In deleting inequalities and their associated Lagrange multipliers it is convenient if the current function evaluations and cutting models stay valid. The cutting model is generated by a subset of $\{X\succeq 0\colon \langle I,X\rangle=n\}$ and the latter is not affected by deletions of coordinates in existing subgradients, so the cutting model is not affected in any way by deletions. For function evaluations the matter is more delicate. Here the objective is a support function evaluated for a cost vector affinely depending on the design variables y. For such functions any deletion of variables of value zero does not affect the outcome. Therefore deleting variables that are exactly zero in the current center and the current candidate (they coincide after descent steps) is safe. If, however, the deleted variable has a value ever so slightly deviating from zero, ConicBundle will automatically reevaluate the function at the respective point. In order to be sure that problem modifications do not cause additional evaluations it is convenient to use the heuristic enabled by ConicBundle::MatrixCBSolver::set_active_bounds_fixing() in main(). If the current center has a variable at its bounds and for a candidate the same bound is strongly active for the same variable, this variable is fixed to this bound for the next iterations until a descent step occurs. If, after the descent step, the variable is not deleted, it is set free again (and maybe fixed anew directly afterwards).

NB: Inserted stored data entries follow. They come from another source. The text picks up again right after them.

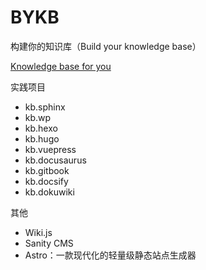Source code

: # BYKB

构建你的知识库（Build your knowledge base）

[Knowledge base for you](https://github.com/KB4U)



实践项目

- kb.sphinx
- kb.wp
- kb.hexo
- kb.hugo
- kb.vuepress
- kb.docusaurus
- kb.gitbook
- kb.docsify
- kb.dokuwiki



其他

- Wiki.js
- Sanity CMS
- Astro：一款现代化的轻量级静态站点生成器

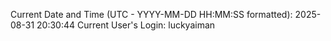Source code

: Current Date and Time (UTC - YYYY-MM-DD HH:MM:SS formatted): 2025-08-31 20:30:44
Current User's Login: luckyaiman
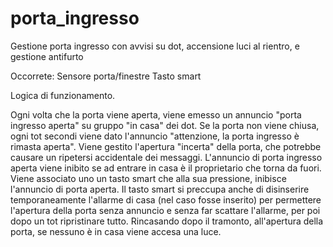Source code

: # porta_ingresso
Gestione porta ingresso con avvisi su dot, accensione luci al rientro, e gestione antifurto

Occorrete:
Sensore porta/finestre
Tasto smart

Logica di funzionamento.

Ogni volta che la porta viene aperta, viene emesso un annuncio "porta ingresso aperta" su gruppo "in casa" dei dot.
Se la porta non viene chiusa, ogni tot secondi viene dato l'annuncio "attenzione, la porta ingresso è rimasta aperta".
Viene gestito l'apertura "incerta" della porta, che potrebbe causare un ripetersi accidentale dei messaggi.
L'annuncio di porta ingresso aperta viene inibito se ad entrare in casa è il proprietario che torna da fuori.
Viene associato uno un tasto smart che alla sua pressione, inibisce l'annuncio di porta aperta.
Il tasto smart si preccupa anche di disinserire temporaneamente l'allarme di casa (nel caso fosse inserito) per permettere l'apertura della porta senza annuncio e senza far scattare l'allarme, per poi dopo un tot ripristinare tutto.
Rincasando dopo il tramonto, all'apertura della porta, se nessuno è in casa viene accesa una luce.
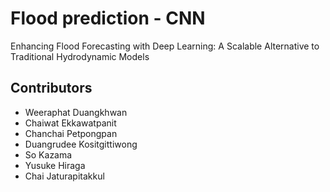 # Flood prediction - CNN
Enhancing Flood Forecasting with Deep Learning: A Scalable Alternative to Traditional Hydrodynamic Models 

## Contributors 
* Weeraphat Duangkhwan
* Chaiwat Ekkawatpanit
* Chanchai Petpongpan
* Duangrudee Kositgittiwong
* So Kazama
* Yusuke Hiraga
* Chai Jaturapitakkul

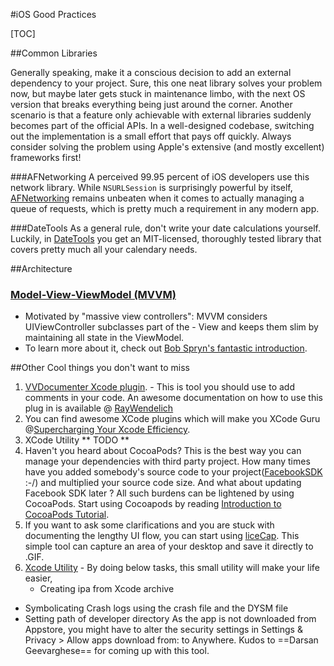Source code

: #iOS Good Practices

[TOC]

##Common Libraries

Generally speaking, make it a conscious decision to add an external dependency to your project. Sure, this one neat library solves your problem now, but maybe later gets stuck in maintenance limbo, with the next OS version that breaks everything being just around the corner. Another scenario is that a feature only achievable with external libraries suddenly becomes part of the official APIs. In a well-designed codebase, switching out the implementation is a small effort that pays off quickly. Always consider solving the problem using Apple's extensive (and mostly excellent) frameworks first!

###AFNetworking
A perceived 99.95 percent of iOS developers use this network library. While `NSURLSession` is surprisingly powerful by itself, [AFNetworking](https://github.com/AFNetworking/AFNetworking) remains unbeaten when it comes to actually managing a queue of requests, which is pretty much a requirement in any modern app.

###DateTools
As a general rule, don't write your date calculations yourself. Luckily, in [DateTools](https://github.com/MatthewYork/DateTools) you get an MIT-licensed, thoroughly tested library that covers pretty much all your calendary needs.

##Architecture

### [Model-View-ViewModel (MVVM)](http://www.objc.io/issue-13/mvvm.html)
- Motivated by "massive view controllers": MVVM considers UIViewController subclasses part of the - View and keeps them slim by maintaining all state in the ViewModel.
- To learn more about it, check out [Bob Spryn's fantastic introduction](http://www.sprynthesis.com/2014/12/06/reactivecocoa-mvvm-introduction/).


##Other Cool things you don't want to miss
1. [VVDocumenter Xcode plugin](https://github.com/onevcat/VVDocumenter-Xcode). - This is tool you should use to add comments in your code. An awesome documentation on how to use this plug in is available @ [RayWendelich](http://www.raywenderlich.com/66395/documenting-in-xcode-with-headerdoc-tutorial)
2. You can find awesome XCode plugins which will make you XCode Guru @[Supercharging Your Xcode Efficiency](http://www.raywenderlich.com/72021/supercharging-xcode-efficiency). 
3. XCode Utility ** TODO **
4. Haven't you heard about CocoaPods? This is the best way you can manage your dependencies with third party project. How many times have you added somebody's  source code to your project([FacebookSDK](https://github.com/facebook/facebook-ios-sdk) :-/) and multiplied your source code size. And what about updating Facebook SDK later ? All such burdens can be lightened by using CocoaPods. Start using Cocoapods by reading [Introduction to CocoaPods Tutorial](http://www.raywenderlich.com/64546/introduction-to-cocoapods-2).
5. If you want to ask some clarifications and you are stuck with documenting the lengthy UI flow, you can start using [liceCap](http://www.cockos.com/licecap/). This simple tool can capture an area of your desktop and save it directly to .GIF.
6. [Xcode Utility](https://github.com/jintomenachery/ios-good-practices-and-guidelines-mopl/Resources/branch/Xcode-Utility.zip) - By doing below tasks, this small utility will make your life easier,
	- Creating ipa from Xcode archive
- Symbolicating Crash logs using the crash file and the DYSM file
- Setting path of developer directory
As the app is not downloaded from Appstore, you might have to alter the security settings in Settings & Privacy > Allow apps download from: to Anywhere. Kudos to ==Darsan Geevarghese== for coming up with this tool.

Here the only bounds are the lower bounds zero and any variable fixed to this bound by the heuristic will be exactly zero for the candidate as well. If the multiplier of a new inequality does not even start to get positive, its center coordinate still has value zero and so this quickly helps to get rid of less relevant inequalities. If multipliers got positive initially for some center point but then turned zero again, they may get fixed for this new center so that they are only deleted if their usefulness is in doubt repeatedly. The heuristic seems to work well but it is also not more than a rather simple heuristic.

The input variable fixed_indices provides a pointer to the indicator vector of fixed variable indices, if such a pointer was returned by the call to ConicBundle::MatrixCBSolver::get_fixed_active_bounds() in the main loop of main(). The variables to indices with nonzero entries in this vector are save to delete.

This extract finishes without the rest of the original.